Images from gay weddings, said Lorri L. Jean, chief executive of the Los Angeles Gay and Lesbian Center, could be used by opponents in a campaign designed to convince California voters that gays and lesbians should not have the right to marry. Those getting married, she cautioned, should never lose sight of what they might be supplying the other side.
Sitting close to his husband-to-be in the audience, hairstylist Kendall Hamilton nodded and said he knew just what she meant. No “guys showing up in gowns,” he said.
The article goes on to discuss how “proponents of same-sex marriage are now taking care to emphasize mainstream unions.”
Many of the … early weddings around the state were also of long-term couples who could have been selected by central casting to appear both nonthreatening and mainstream.
And as the SF Gate reports, even the gay-marriage-themed window displays are being engineered to be as normative as possible:
In window one: two men on a wedding cake, one in a $6,000 Brioni tuxedo, the other in a $4,000 Belvest tux.
In window two: two women, one in a black Roberto Cavalli skirt tuxedo ($3,655) and the other in a $1,900 Catherine Regehr white dress.
“Describe them as straightforward,” [San Francisco clothier Wilkes] Bashford said. “I definitely did not want them to be camp.”
That’s right, folks: no camp here. No gender non-conformity, either. And definitely no guys in gowns.

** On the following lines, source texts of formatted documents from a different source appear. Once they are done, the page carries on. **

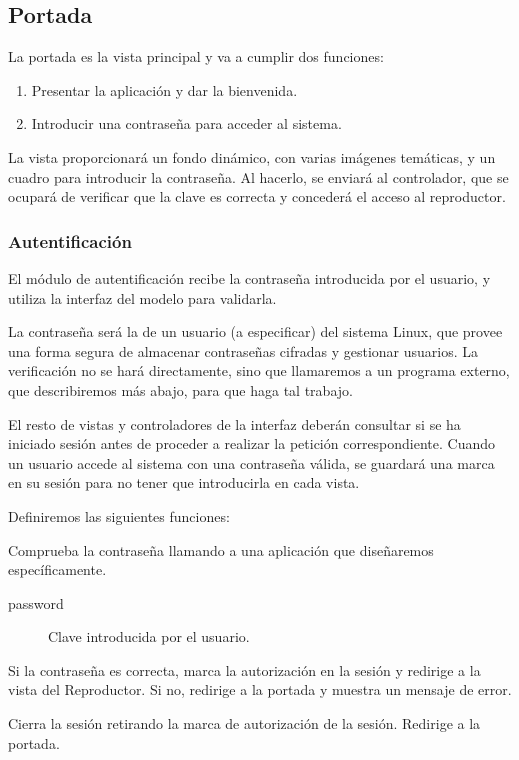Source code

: \smallskip

\subsection{Portada}

La portada es la vista principal y va a cumplir dos funciones:

\begin{enumerate}
	\item Presentar la aplicación y dar la bienvenida.
	\item Introducir una contraseña para acceder al sistema.
\end{enumerate}

La vista proporcionará un fondo dinámico, con varias imágenes temáticas, y un cuadro para introducir la contraseña. Al hacerlo, se enviará al controlador, que se ocupará de verificar que la clave es correcta y concederá el acceso al reproductor.

\subsubsection{Autentificación}

El módulo de autentificación recibe la contraseña introducida por el usuario, y utiliza la interfaz del modelo para validarla.

La contraseña será la de un usuario (a especificar) del sistema Linux, que provee una forma segura de almacenar contraseñas cifradas y gestionar usuarios. La verificación no se hará directamente, sino que llamaremos a un programa externo, que describiremos más abajo, para que haga tal trabajo.

El resto de vistas y controladores de la interfaz deberán consultar si se ha iniciado sesión antes de proceder a realizar la petición correspondiente. Cuando un usuario accede al sistema con una contraseña válida, se guardará una marca en su sesión para no tener que introducirla en cada vista.

Definiremos las siguientes funciones:

\begin{description}[style=nextline]
	\item[login (password)]
	Comprueba la contraseña llamando a una aplicación que diseñaremos específicamente.
	
	\begin{description}
		\item[password] Clave introducida por el usuario.
	\end{description}
	
	Si la contraseña es correcta, marca la autorización en la sesión y redirige a la vista del Reproductor. Si no, redirige a la portada y muestra un mensaje de error.
	
	\item[logout ()]
	Cierra la sesión retirando la marca de autorización de la sesión. Redirige a la portada.
	
\end{description}

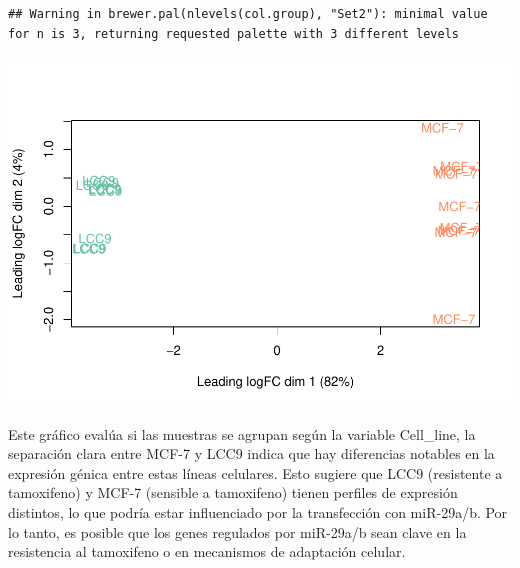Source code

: \documentclass[
]{article}
\newenvironment{Shaded}{\begin{snugshade}}{\end{snugshade}}
\newcommand{\AttributeTok}[1]{\textcolor[rgb]{0.13,0.29,0.53}{#1}}
\newcommand{\DocumentationTok}[1]{\textcolor[rgb]{0.56,0.35,0.01}{\textbf{\textit{#1}}}}
\newcommand{\FunctionTok}[1]{\textcolor[rgb]{0.13,0.29,0.53}{\textbf{#1}}}
\newcommand{\NormalTok}[1]{#1}
\newcommand{\OtherTok}[1]{\textcolor[rgb]{0.56,0.35,0.01}{#1}}
\newcommand{\SpecialCharTok}[1]{\textcolor[rgb]{0.81,0.36,0.00}{\textbf{#1}}}
\begin{document}
\begin{verbatim}
## Warning in brewer.pal(nlevels(col.group), "Set2"): minimal value for n is 3, returning requested palette with 3 different levels
\end{verbatim}

\begin{Shaded}
\end{Shaded}

\includegraphics{Proyecto_RNAseq_files/figure-latex/unnamed-chunk-18-1.pdf}

Este gráfico evalúa si las muestras se agrupan según la variable
Cell\_line, la separación clara entre MCF-7 y LCC9 indica que hay
diferencias notables en la expresión génica entre estas líneas
celulares. Esto sugiere que LCC9 (resistente a tamoxifeno) y MCF-7
(sensible a tamoxifeno) tienen perfiles de expresión distintos, lo que
podría estar influenciado por la transfección con miR-29a/b. Por lo
tanto, es posible que los genes regulados por miR-29a/b sean clave en la
resistencia al tamoxifeno o en mecanismos de adaptación celular.
\end{document}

Why? Because the marriage equality movement is largely predicated on the notion that us queers are just like “everyone else,” meaning mostly white, mostly middle-class or up, gender conforming monogamists. You know, the non-threatening queers. The rest of us should apparently find a nice closet to go hide in for a while, lest we threaten the rights that are apparently meant for the more upstanding, respectable members of the LGsomeotherlessimportantletters community.